## Exercise description
Where does the word "isachardoublequoteopen" appear in the data? Copy every line that holds it.

====== Material for this exercise ======

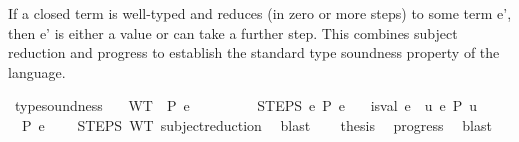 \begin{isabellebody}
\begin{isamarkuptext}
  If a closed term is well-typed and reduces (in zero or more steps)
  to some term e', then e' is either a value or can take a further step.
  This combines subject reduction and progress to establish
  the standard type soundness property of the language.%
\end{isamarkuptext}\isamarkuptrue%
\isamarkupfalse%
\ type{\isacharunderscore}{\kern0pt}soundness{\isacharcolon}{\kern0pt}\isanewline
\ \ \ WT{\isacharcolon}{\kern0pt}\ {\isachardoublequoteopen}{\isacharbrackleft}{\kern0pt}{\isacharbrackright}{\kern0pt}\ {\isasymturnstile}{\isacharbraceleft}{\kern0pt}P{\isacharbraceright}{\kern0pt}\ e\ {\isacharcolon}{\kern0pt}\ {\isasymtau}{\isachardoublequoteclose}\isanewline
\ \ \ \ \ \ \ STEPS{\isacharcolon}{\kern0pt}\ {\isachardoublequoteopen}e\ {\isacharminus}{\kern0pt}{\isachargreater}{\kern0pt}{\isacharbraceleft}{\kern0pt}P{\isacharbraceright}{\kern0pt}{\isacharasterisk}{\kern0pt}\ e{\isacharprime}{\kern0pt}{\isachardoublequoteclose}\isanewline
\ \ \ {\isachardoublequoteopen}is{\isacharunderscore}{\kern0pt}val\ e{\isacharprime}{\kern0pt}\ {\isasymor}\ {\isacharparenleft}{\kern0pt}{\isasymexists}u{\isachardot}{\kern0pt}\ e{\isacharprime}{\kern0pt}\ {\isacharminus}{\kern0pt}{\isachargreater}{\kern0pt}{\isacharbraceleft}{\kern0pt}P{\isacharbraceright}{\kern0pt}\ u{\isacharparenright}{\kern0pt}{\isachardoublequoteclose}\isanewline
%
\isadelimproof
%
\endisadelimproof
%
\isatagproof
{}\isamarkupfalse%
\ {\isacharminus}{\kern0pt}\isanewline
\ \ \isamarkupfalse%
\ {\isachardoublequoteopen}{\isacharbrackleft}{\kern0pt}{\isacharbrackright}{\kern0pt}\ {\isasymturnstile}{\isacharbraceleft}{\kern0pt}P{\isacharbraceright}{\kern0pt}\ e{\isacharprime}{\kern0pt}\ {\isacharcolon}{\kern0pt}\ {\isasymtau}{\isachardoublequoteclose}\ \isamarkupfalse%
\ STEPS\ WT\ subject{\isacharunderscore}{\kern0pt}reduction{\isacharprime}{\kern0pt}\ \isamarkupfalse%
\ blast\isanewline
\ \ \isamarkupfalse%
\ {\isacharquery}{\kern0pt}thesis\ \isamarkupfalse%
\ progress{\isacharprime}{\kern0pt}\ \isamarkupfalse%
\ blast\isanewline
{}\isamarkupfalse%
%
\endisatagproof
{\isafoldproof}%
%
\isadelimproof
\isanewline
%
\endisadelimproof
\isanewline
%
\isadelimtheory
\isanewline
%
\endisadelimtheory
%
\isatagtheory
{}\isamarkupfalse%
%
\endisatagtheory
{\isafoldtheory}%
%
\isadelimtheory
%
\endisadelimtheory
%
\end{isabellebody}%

======
====== Material for this exercise ======

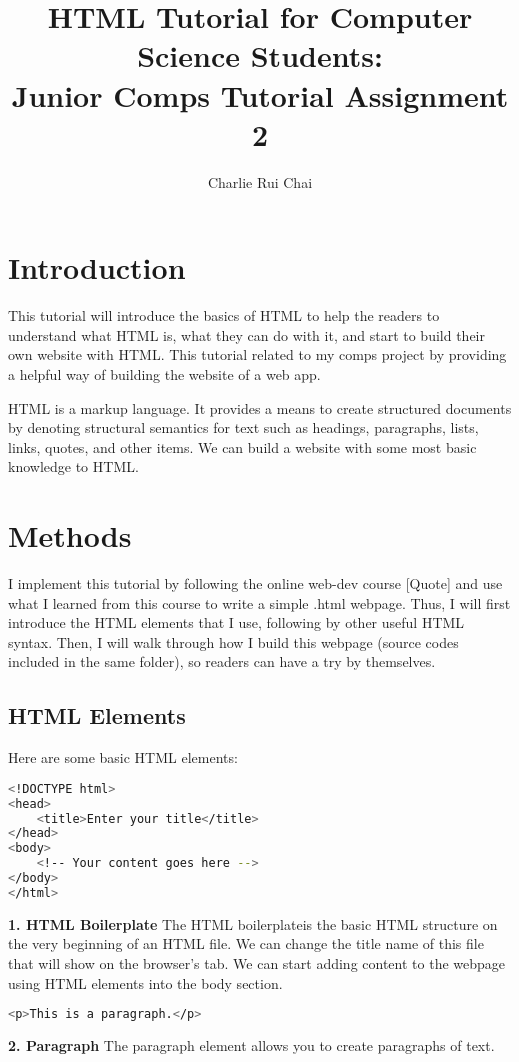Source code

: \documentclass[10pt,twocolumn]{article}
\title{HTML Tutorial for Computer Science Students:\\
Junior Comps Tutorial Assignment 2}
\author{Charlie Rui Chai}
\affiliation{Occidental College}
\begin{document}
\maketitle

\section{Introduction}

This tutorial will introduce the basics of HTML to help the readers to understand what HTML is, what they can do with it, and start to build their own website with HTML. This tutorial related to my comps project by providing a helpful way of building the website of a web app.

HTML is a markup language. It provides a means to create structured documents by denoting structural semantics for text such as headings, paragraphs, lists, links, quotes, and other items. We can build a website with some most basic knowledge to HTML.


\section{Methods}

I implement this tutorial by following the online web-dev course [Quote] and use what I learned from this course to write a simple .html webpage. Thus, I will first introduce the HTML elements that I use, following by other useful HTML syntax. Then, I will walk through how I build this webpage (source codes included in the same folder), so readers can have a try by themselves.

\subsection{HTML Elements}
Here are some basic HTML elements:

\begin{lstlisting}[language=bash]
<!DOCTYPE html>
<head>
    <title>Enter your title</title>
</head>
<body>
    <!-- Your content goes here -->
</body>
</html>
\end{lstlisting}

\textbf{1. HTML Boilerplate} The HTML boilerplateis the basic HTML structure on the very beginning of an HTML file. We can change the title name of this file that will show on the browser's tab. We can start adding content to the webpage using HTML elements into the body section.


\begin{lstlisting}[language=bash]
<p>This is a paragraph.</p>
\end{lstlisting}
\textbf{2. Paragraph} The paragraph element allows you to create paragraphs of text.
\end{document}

======

## Response
\ \ \ WT{\isacharcolon}{\kern0pt}\ {\isachardoublequoteopen}{\isacharbrackleft}{\kern0pt}{\isacharbrackright}{\kern0pt}\ {\isasymturnstile}{\isacharbraceleft}{\kern0pt}P{\isacharbraceright}{\kern0pt}\ e\ {\isacharcolon}{\kern0pt}\ {\isasymtau}{\isachardoublequoteclose}\isanewline
\ \ \ \ \ \ \ STEPS{\isacharcolon}{\kern0pt}\ {\isachardoublequoteopen}e\ {\isacharminus}{\kern0pt}{\isachargreater}{\kern0pt}{\isacharbraceleft}{\kern0pt}P{\isacharbraceright}{\kern0pt}{\isacharasterisk}{\kern0pt}\ e{\isacharprime}{\kern0pt}{\isachardoublequoteclose}\isanewline
\ \ \ {\isachardoublequoteopen}is{\isacharunderscore}{\kern0pt}val\ e{\isacharprime}{\kern0pt}\ {\isasymor}\ {\isacharparenleft}{\kern0pt}{\isasymexists}u{\isachardot}{\kern0pt}\ e{\isacharprime}{\kern0pt}\ {\isacharminus}{\kern0pt}{\isachargreater}{\kern0pt}{\isacharbraceleft}{\kern0pt}P{\isacharbraceright}{\kern0pt}\ u{\isacharparenright}{\kern0pt}{\isachardoublequoteclose}\isanewline
\ {\isachardoublequoteopen}{\isacharbrackleft}{\kern0pt}{\isacharbrackright}{\kern0pt}\ {\isasymturnstile}{\isacharbraceleft}{\kern0pt}P{\isacharbraceright}{\kern0pt}\ e{\isacharprime}{\kern0pt}\ {\isacharcolon}{\kern0pt}\ {\isasymtau}{\isachardoublequoteclose}\ \isamarkupfalse%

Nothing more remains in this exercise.